The affinity between the pair is such that Atlas does not feel the need for a traditional signed contract. In fact, he prefers working on a fight-by-fight basis with Bradley, so that he can judge his condition after each contest, and thus decide whether he would be wise to continue in the sport.
In response to the suggestion that Bradley has shipped some significant punishment in some of his previous bouts, Teddy declared: “I’m not concerned [about the punishing fights Bradley has been involved in in the past], because he looks good. When we first started this relationship, the easiest thing to do would’ve been to do a long-term contract, but I only did a one-fight contract. A lot of people didn’t understand that. It obviously wasn’t a smart business thing to do, but for me, it was the proper human thing to do. I want to be able to evaluate him on a fight-by-fight basis, to make sure it’s worth him continuing after each fight. I feel now, we don’t need any [contracts], I don’t even care about that stuff.”
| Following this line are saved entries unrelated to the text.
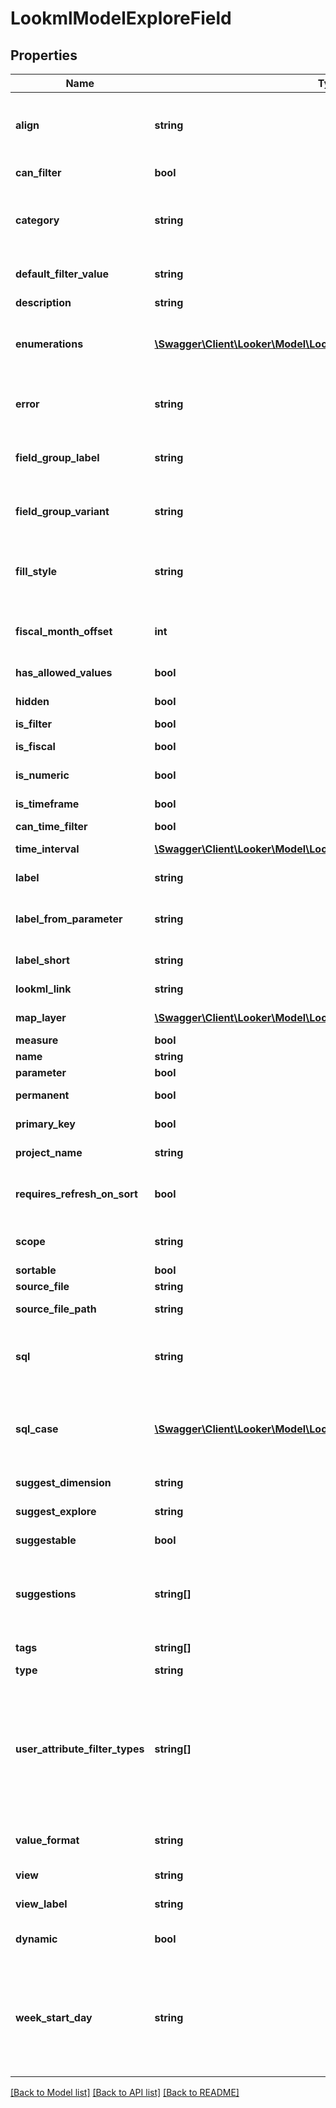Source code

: # LookmlModelExploreField

## Properties
Name | Type | Description | Notes
------------ | ------------- | ------------- | -------------
**align** | **string** | The appropriate horizontal text alignment the values of this field shoud be displayed in. Valid values are: \&quot;left\&quot;, \&quot;right\&quot;. | [optional] 
**can_filter** | **bool** | Whether it&#39;s possible to filter on this field. | [optional] 
**category** | **string** | Field category Valid values are: \&quot;parameter\&quot;, \&quot;filter\&quot;, \&quot;measure\&quot;, \&quot;dimension\&quot;. | [optional] 
**default_filter_value** | **string** | The default value that this field uses when filtering. Null if there is no default value. | [optional] 
**description** | **string** | Description | [optional] 
**enumerations** | [**\Swagger\Client\Looker\Model\LookmlModelExploreFieldEnumeration[]**](LookmlModelExploreFieldEnumeration.md) | An array enumerating all the possible values that this field can contain. When null, there is no limit to the set of possible values this field can contain. | [optional] 
**error** | **string** | An error message indicating a problem with the definition of this field. If there are no errors, this will be null. | [optional] 
**field_group_label** | **string** | A label creating a grouping of fields. All fields with this label should be presented together when displayed in a UI. | [optional] 
**field_group_variant** | **string** | When presented in a field group via field_group_label, a shorter name of the field to be displayed in that context. | [optional] 
**fill_style** | **string** | The style of dimension fill that is possible for this field. Null if no dimension fill is possible. Valid values are: \&quot;enumeration\&quot;, \&quot;range\&quot;. | [optional] 
**fiscal_month_offset** | **int** | An offset (in months) from the calendar start month to the fiscal start month defined in the LookML model this field belongs to. | [optional] 
**has_allowed_values** | **bool** | Whether this field has a set of allowed_values specified in LookML. | [optional] 
**hidden** | **bool** | Whether this field should be hidden from the user interface. | [optional] 
**is_filter** | **bool** | Whether this field is a filter. | [optional] 
**is_fiscal** | **bool** | Whether this field represents a fiscal time value. | [optional] 
**is_numeric** | **bool** | Whether this field is of a type that represents a numeric value. | [optional] 
**is_timeframe** | **bool** | Whether this field is of a type that represents a time value. | [optional] 
**can_time_filter** | **bool** | Whether this field can be time filtered. | [optional] 
**time_interval** | [**\Swagger\Client\Looker\Model\LookmlModelExploreFieldTimeInterval**](LookmlModelExploreFieldTimeInterval.md) | Details on the time interval this field represents, if it is_timeframe. | [optional] 
**label** | **string** | Fully-qualified human-readable label of the field. | [optional] 
**label_from_parameter** | **string** | The name of the parameter that will provide a parameterized label for this field, if available in the current context. | [optional] 
**label_short** | **string** | The human-readable label of the field, without the view label. | [optional] 
**lookml_link** | **string** | A URL linking to the definition of this field in the LookML IDE. | [optional] 
**map_layer** | [**\Swagger\Client\Looker\Model\LookmlModelExploreFieldMapLayer**](LookmlModelExploreFieldMapLayer.md) | If applicable, a map layer this field is associated with. | [optional] 
**measure** | **bool** | Whether this field is a measure. | [optional] 
**name** | **string** | Fully-qualified name of the field. | [optional] 
**parameter** | **bool** | Whether this field is a parameter. | [optional] 
**permanent** | **bool** | Whether this field can be removed from a query. | [optional] 
**primary_key** | **bool** | Whether or not the field represents a primary key. | [optional] 
**project_name** | **string** | The name of the project this field is defined in. | [optional] 
**requires_refresh_on_sort** | **bool** | When true, it&#39;s not possible to re-sort this field&#39;s values without re-running the SQL query, due to database logic that affects the sort. | [optional] 
**scope** | **string** | The LookML scope this field belongs to. The scope is typically the field&#39;s view. | [optional] 
**sortable** | **bool** | Whether this field can be sorted. | [optional] 
**source_file** | **string** | The path portion of source_file_path. | [optional] 
**source_file_path** | **string** | The fully-qualified path of the project file this field is defined in. | [optional] 
**sql** | **string** | SQL expression as defined in the LookML model. This will be null if the current user does not have the see_lookml permission for the field&#39;s model. | [optional] 
**sql_case** | [**\Swagger\Client\Looker\Model\LookmlModelExploreFieldSqlCase[]**](LookmlModelExploreFieldSqlCase.md) | An array of conditions and values that make up a SQL Case expression, as defined in the LookML model. This will be null if the current user does not have the see_lookml permission for the field&#39;s model. | [optional] 
**suggest_dimension** | **string** | The name of the dimension to base suggest queries from. | [optional] 
**suggest_explore** | **string** | The name of the explore to base suggest queries from. | [optional] 
**suggestable** | **bool** | Whether or not suggestions are possible for this field. | [optional] 
**suggestions** | **string[]** | If available, a list of suggestions for this field. For most fields, a suggest query is a more appropriate way to get an up-to-date list of suggestions. Or use enumerations to list all the possible values. | [optional] 
**tags** | **string[]** | An array of arbitrary string tags provided in the model for this field. | [optional] 
**type** | **string** | The LookML type of the field. | [optional] 
**user_attribute_filter_types** | **string[]** | An array of user attribute types that are allowed to be used in filters on this field. Valid values are: \&quot;advanced_filter_string\&quot;, \&quot;advanced_filter_number\&quot;, \&quot;advanced_filter_datetime\&quot;, \&quot;string\&quot;, \&quot;number\&quot;, \&quot;datetime\&quot;, \&quot;yesno\&quot;, \&quot;zipcode\&quot;. | [optional] 
**value_format** | **string** | If specified, the LookML value format string for formatting values of this field. | [optional] 
**view** | **string** | The name of the view this field belongs to. | [optional] 
**view_label** | **string** | The human-readable label of the view the field belongs to. | [optional] 
**dynamic** | **bool** | Whether this field was specified in \&quot;dynamic_fields\&quot; and is not part of the model. | [optional] 
**week_start_day** | **string** | The name of the starting day of the week. Valid values are: \&quot;monday\&quot;, \&quot;tuesday\&quot;, \&quot;wednesday\&quot;, \&quot;thursday\&quot;, \&quot;friday\&quot;, \&quot;saturday\&quot;, \&quot;sunday\&quot;. | [optional] 

[[Back to Model list]](../README.md#documentation-for-models) [[Back to API list]](../README.md#documentation-for-api-endpoints) [[Back to README]](../README.md)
In order to possibly prolong Bradley’s career and protect him from suffering any unnecessary physical damage during training, Atlas insists on Timothy and his sparring partners wearing highly padded gloves in the gym.
“I use 18oz gloves,” Teddy revealed. “Nobody else seems to use 18oz gloves anymore. Everybody thinks I do it for conditioning reasons – so the hands feel a lot lighter when you drop down to 8oz gloves in the actual fight – but I don’t do it because of that. The reason I do it is because I want to lessen the impact of punches in the gym.”